By the MIA Practice Review Department
Every year, MIA issues Practice Review (PR) Reports to provide an overview of PR’s assessment of the audit firm and share new initiatives and upcoming developments affecting the profession. Such communication helps firms and public accountants understand the key areas for improvement so as to meet the requirements of the professional standards.
This article highlights some of the key findings related to relevant ethical requirements gathered from PR during the period from 1 July to 31 December 2020. The findings are not meant to be an exhaustive list of all findings from PR during this period, but instead to serve as a guidance to help members understand some of the ethical requirements to be implemented within their firms in compliance with relevant professional standards, applicable legal and regulatory requirements, as well as in achieving quality audit.
Key Findings from Practice Review:
Key findings 1
In one of the engagements reviewed, we noted that the consolidation working papers had been prepared by the audit firm’s staff who was also involved in the audit of the same engagement.

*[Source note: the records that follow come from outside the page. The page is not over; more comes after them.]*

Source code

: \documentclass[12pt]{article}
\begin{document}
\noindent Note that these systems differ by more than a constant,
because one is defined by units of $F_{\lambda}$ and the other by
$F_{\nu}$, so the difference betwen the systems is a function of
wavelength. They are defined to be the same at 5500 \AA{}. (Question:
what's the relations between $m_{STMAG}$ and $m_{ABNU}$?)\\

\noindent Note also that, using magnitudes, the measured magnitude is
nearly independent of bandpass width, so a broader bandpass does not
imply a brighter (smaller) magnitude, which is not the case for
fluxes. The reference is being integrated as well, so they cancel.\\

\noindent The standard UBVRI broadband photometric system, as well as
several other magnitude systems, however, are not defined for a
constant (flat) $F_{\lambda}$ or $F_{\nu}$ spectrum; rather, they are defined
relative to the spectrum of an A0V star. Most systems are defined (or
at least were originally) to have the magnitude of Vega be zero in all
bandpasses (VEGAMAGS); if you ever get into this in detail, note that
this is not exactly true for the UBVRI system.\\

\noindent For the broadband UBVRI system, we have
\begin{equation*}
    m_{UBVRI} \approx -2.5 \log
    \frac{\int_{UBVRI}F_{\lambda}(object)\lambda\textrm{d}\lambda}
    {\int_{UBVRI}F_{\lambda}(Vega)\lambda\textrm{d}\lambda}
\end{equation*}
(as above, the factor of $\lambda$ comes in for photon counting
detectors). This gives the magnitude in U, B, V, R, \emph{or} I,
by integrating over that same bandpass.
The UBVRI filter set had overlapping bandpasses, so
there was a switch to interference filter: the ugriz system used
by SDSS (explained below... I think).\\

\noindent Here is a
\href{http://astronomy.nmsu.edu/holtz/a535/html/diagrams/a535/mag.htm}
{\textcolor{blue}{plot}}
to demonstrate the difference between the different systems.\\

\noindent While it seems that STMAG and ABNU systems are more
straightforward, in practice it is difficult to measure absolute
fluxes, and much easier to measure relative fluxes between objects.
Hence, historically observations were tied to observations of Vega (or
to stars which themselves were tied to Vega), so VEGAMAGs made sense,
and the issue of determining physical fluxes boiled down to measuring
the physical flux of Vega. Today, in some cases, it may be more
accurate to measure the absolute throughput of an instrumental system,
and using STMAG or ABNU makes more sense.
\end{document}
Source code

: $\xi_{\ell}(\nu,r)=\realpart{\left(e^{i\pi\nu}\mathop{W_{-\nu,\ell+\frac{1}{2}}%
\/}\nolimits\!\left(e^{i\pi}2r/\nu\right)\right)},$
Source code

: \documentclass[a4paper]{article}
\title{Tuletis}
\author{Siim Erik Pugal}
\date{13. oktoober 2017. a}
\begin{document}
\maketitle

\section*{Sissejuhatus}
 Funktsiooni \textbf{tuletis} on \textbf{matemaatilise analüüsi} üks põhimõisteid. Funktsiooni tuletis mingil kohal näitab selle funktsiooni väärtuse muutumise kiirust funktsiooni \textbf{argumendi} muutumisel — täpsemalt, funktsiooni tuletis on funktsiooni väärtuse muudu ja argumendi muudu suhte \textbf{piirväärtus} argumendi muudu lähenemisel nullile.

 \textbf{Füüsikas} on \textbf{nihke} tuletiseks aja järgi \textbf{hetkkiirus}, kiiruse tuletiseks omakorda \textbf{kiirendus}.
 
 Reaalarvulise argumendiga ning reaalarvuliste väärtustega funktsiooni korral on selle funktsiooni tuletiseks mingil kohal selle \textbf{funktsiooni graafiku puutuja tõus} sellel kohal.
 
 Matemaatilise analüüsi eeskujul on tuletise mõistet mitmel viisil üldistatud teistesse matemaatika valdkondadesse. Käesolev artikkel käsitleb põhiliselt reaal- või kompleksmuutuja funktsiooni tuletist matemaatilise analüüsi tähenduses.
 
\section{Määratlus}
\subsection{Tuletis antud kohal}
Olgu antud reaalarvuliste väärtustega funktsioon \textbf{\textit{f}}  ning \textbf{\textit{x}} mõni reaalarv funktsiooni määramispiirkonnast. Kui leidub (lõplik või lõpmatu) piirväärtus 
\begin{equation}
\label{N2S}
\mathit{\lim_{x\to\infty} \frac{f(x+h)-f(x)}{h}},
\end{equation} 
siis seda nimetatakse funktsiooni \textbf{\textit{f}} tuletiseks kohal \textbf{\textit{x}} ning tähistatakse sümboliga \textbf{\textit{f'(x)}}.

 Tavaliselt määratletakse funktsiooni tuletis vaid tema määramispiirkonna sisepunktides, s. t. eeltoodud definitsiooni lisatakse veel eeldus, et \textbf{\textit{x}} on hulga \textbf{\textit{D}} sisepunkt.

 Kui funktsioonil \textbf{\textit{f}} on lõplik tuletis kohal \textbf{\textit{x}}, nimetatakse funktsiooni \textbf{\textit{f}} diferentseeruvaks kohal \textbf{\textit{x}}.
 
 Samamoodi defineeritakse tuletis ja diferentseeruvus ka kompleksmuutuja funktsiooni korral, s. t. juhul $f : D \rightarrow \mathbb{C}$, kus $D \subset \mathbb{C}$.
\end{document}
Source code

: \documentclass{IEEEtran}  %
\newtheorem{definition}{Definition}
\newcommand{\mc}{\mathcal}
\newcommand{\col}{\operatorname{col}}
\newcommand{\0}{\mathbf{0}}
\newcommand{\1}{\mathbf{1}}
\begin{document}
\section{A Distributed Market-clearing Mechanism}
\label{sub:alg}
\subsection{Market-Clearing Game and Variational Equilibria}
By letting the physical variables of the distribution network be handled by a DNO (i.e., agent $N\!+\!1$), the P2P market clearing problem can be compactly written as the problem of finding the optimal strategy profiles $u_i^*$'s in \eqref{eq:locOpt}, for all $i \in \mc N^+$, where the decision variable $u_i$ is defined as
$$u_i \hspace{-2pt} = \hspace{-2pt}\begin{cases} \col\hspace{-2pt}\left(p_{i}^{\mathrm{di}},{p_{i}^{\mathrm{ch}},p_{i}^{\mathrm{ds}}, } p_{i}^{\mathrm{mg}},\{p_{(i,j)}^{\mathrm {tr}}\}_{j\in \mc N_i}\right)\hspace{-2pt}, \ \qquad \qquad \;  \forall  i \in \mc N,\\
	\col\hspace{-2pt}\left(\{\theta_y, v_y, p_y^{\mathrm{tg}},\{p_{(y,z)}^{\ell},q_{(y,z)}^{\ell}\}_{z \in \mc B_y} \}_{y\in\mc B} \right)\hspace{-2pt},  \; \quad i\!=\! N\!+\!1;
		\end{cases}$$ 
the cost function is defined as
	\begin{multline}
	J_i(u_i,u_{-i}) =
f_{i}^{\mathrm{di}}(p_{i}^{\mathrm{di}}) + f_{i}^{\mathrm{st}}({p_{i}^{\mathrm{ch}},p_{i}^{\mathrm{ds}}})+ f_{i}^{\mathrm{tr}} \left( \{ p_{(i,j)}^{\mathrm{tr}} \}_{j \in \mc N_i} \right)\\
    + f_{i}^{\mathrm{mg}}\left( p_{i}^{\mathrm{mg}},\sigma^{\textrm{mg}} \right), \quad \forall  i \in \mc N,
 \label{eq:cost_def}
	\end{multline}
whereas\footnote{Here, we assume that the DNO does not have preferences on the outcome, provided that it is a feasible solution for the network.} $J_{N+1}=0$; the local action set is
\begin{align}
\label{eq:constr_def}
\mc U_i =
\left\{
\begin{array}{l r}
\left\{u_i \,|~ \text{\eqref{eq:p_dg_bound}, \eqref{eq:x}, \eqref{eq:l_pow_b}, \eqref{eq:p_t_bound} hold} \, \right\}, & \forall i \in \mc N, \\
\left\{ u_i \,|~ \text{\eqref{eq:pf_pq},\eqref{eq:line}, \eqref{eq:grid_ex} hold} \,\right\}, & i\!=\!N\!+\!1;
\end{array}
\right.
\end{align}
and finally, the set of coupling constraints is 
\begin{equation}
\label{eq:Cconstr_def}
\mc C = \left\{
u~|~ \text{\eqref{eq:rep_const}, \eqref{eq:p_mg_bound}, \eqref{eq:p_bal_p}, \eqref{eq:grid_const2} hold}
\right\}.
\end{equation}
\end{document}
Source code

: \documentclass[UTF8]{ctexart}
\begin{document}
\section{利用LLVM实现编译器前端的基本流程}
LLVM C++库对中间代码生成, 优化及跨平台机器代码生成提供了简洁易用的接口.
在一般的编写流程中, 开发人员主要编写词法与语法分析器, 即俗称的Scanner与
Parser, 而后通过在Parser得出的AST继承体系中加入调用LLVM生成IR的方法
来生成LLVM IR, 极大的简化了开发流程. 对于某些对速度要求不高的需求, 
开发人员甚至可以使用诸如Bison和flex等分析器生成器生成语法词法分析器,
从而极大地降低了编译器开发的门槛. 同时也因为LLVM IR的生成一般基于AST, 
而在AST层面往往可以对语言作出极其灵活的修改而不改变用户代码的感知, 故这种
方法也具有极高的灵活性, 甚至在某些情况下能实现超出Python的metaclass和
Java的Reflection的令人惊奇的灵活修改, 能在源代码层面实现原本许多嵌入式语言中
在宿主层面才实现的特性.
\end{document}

The above constitutes a self-review threat as stipulated in the Institute‘s By Laws 120.6 A3(b) which defines self-review as “the threat that a professional accountant will not appropriately evaluate the results of a previous judgement made; or an activity performed by the accountant, or by another individual within the accountant’s firm or employing organisation, on which the accountant will reply when forming a judgement as part of performing a current activity”
According to R120.10 of the Institute’s By Laws, if the professional accountant determined that the identified threat to compliance with the fundamental principles is not at an acceptable level, the accountant shall address the threats by eliminating them or reducing them to an acceptable level. The accountant shall do so by
a. Eliminating the circumstances, including interests or relationships, that are creating the threats.
b. Applying safeguards, where available and capable of being applied, to reduce the threat to an acceptable level; or
c. Declining or ending the specific professional activity.
Key findings 2
In some of the engagements under PR, we observed that the company secretary of the auditee is a close family member of the signing audit partner. This may constitute a threat to professional independence as the Institute’s By-Laws 290.13 (a) states that threat to independence are created when a close family member of a member of the audit team is, inter-alia, an officer of the audit client. The significance of the threat shall be evaluated, and safeguards applied when necessary to eliminate the threat or reduce it to an acceptable level, as stipulated in By-Laws 290.130 (c).
Key findings 3
During PR, we observed that the certificate relating to an exempt private company for two engagements under review were lodged by the company secretary who shares the same contact numbers, and email address of the audit firm (as stated in the section on lodger information).
On the other hand, according to the audit firm’s annual return, the audit manager who oversees one of the office branches, also acted as the company’s secretary for one of the engagements reviewed.
The above findings are deemed to undermine the audit firm’s independence, including independence in appearance as provided for in the Institute By-Laws and Section 264 of the Companies Act 2016.
Findings of noncompliance with ethical requirements such as the above, may potentially lead to a complaint being lodged against the auditor with the Registrar.
While this article focuses on findings for relevant ethical requirements, the practitioners are advised to study all relevant professional standards and supporting implementation guidance available in order to have a full understanding of the entire text of all the relevant professional standards and regulations, including its application. Further, we recommend that the practitioners refer to MIA PR Reports for a more holistic view on the PR findings observed.
Member firms are also advised to look into ISQM 1 as the firms will be required to design and implement a system of quality management in compliance with ISQM 1 by 15 December 2022.